What you need to do => Look through the entries below and return all lines including the word "includegraphics".

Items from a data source
------------------------------------------------------------------------
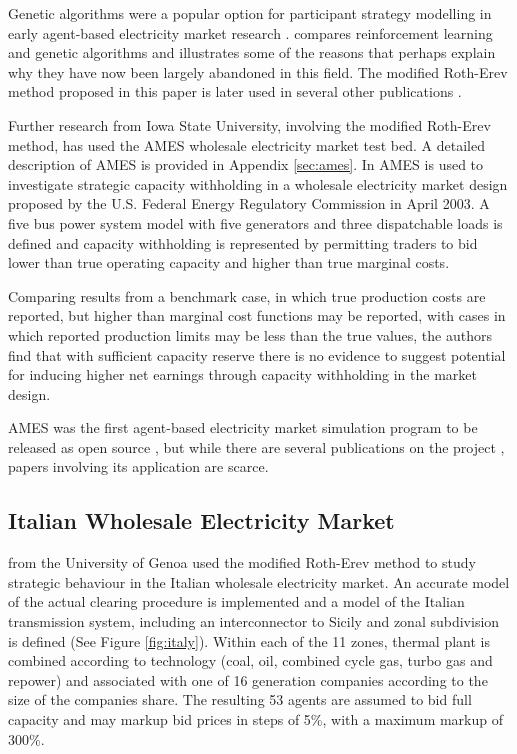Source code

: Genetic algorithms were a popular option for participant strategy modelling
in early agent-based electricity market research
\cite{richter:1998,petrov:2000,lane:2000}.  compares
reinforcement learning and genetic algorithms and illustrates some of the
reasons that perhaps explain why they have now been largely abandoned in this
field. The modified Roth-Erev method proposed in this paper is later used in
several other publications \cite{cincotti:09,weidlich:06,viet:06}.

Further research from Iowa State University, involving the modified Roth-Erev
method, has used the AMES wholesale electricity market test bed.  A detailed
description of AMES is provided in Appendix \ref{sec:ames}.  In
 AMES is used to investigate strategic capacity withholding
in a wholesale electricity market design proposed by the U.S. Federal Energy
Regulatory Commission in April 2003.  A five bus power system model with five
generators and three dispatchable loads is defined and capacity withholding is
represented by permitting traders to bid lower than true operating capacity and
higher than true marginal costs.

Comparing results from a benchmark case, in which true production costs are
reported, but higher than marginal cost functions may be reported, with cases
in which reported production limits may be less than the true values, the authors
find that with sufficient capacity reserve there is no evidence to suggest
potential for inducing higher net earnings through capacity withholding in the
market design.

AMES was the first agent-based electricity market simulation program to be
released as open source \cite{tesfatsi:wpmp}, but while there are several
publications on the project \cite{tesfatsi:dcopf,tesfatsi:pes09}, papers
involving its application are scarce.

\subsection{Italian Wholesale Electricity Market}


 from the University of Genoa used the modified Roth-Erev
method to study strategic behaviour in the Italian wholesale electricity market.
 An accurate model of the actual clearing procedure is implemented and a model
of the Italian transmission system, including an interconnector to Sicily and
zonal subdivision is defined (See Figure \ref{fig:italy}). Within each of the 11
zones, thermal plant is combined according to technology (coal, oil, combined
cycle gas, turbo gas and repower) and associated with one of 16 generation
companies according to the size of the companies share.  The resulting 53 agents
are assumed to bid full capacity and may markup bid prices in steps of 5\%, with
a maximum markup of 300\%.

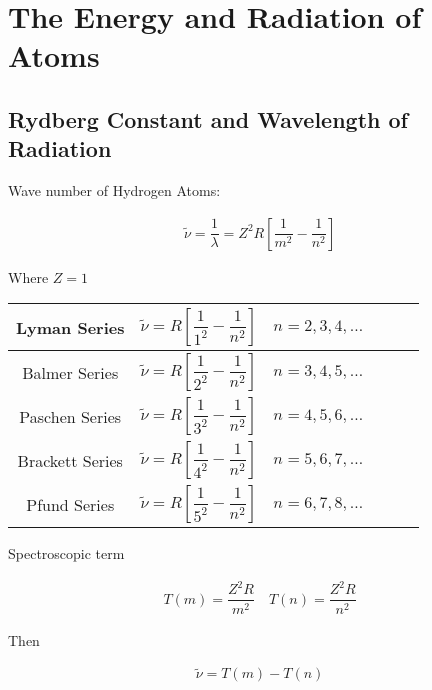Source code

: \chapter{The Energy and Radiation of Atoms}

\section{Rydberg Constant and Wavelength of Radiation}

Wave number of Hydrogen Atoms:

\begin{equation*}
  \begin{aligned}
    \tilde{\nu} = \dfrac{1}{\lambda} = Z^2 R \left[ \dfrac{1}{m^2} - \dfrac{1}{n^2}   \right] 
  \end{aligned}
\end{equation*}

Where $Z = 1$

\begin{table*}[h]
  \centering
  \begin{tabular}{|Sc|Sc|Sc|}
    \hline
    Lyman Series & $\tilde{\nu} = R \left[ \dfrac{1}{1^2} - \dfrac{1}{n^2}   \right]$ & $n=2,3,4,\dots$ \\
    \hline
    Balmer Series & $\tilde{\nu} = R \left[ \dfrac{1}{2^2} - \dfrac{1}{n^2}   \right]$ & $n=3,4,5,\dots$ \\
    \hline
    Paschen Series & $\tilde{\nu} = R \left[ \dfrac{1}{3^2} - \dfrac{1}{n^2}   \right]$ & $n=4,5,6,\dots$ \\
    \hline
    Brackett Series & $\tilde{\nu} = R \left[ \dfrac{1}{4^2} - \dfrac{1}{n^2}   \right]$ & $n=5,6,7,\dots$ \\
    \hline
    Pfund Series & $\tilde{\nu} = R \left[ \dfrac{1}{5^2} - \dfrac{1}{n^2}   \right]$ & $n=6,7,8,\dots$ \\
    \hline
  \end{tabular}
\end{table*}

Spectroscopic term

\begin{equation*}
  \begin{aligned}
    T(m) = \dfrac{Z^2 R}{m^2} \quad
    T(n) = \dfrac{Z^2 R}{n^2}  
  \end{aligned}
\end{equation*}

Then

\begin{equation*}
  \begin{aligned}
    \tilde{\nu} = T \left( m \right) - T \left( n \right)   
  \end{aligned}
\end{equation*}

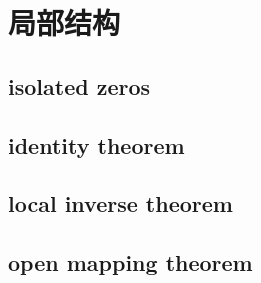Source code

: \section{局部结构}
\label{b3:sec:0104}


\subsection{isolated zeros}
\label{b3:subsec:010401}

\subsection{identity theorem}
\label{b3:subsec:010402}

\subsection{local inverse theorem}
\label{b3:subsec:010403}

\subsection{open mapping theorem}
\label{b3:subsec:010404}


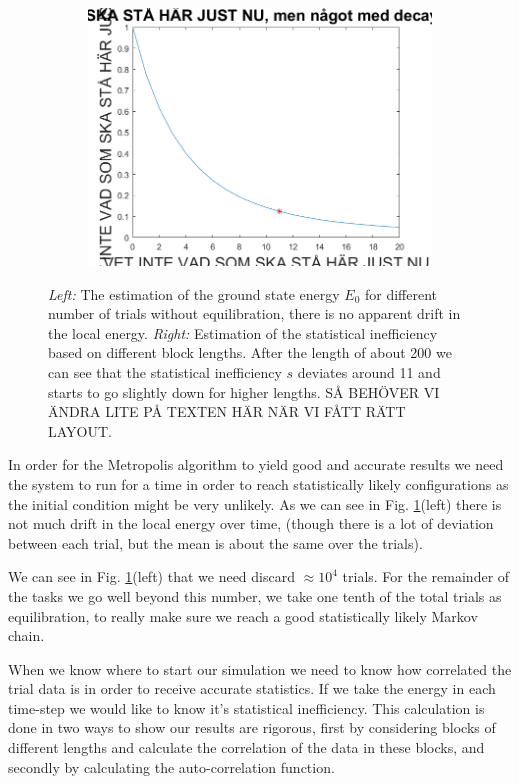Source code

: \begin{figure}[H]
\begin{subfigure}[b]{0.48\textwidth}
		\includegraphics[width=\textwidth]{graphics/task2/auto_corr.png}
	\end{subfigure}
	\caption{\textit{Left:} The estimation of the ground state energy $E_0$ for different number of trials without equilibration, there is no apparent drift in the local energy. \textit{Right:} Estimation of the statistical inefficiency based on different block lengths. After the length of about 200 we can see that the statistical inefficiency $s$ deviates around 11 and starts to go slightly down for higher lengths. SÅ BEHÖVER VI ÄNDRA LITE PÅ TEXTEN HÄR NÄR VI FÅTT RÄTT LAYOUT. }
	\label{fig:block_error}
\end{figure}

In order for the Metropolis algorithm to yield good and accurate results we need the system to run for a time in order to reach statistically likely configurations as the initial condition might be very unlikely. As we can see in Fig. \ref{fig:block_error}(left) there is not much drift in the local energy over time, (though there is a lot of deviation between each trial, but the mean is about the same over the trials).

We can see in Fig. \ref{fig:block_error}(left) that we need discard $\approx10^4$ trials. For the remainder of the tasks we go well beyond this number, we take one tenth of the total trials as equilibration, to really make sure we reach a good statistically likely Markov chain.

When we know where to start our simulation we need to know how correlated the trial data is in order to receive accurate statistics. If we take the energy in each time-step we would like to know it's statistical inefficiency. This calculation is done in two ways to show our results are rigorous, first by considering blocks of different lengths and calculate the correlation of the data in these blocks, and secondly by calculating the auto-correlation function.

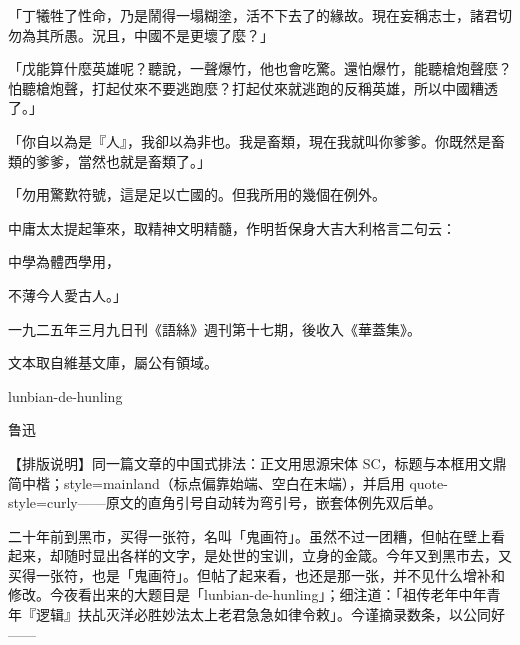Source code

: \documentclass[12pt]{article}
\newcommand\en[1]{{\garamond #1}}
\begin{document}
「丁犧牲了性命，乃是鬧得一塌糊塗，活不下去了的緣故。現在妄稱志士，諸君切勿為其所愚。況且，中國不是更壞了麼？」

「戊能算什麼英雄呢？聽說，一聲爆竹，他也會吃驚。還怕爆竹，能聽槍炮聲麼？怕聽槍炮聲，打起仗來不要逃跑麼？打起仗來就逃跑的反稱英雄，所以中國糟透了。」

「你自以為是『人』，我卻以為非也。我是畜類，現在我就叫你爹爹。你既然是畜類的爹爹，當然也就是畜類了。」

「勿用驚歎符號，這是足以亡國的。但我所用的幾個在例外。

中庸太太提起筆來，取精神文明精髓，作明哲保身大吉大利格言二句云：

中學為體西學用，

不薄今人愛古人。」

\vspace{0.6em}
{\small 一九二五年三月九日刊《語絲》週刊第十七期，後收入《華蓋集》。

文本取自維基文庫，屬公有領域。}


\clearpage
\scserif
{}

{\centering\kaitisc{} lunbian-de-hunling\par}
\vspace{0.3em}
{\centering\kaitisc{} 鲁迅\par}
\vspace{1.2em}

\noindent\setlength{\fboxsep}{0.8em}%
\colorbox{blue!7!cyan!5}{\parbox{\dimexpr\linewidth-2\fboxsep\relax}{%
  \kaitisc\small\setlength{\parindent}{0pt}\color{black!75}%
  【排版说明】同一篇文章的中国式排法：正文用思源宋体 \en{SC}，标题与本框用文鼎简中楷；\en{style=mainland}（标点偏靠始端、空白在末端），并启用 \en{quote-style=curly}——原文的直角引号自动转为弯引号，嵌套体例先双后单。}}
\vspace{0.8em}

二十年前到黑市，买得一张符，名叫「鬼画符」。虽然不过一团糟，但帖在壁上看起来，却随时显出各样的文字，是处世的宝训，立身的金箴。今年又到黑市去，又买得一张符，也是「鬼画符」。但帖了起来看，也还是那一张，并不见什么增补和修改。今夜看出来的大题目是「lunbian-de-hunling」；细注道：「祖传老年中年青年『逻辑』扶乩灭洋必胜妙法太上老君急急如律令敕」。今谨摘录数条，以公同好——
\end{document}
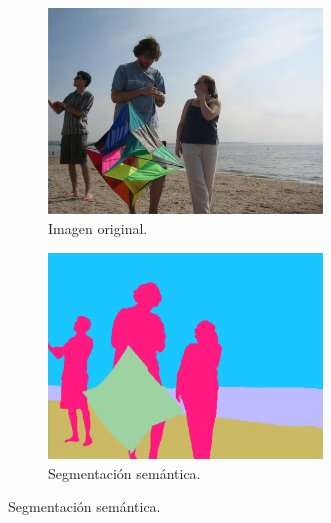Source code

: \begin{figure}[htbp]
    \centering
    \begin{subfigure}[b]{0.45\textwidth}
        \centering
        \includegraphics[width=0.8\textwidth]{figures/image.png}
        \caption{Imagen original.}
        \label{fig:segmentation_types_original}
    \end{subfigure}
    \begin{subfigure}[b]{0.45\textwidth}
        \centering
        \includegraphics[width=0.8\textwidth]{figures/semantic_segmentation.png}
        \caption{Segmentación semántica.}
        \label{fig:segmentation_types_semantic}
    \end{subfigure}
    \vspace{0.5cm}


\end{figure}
------------------------------------------------------------------------
Output below =>
		\includegraphics[width=\textwidth]{graphics/task2/auto_corr.png}
        \includegraphics[width=0.8\textwidth]{figures/image.png}
        \includegraphics[width=0.8\textwidth]{figures/semantic_segmentation.png}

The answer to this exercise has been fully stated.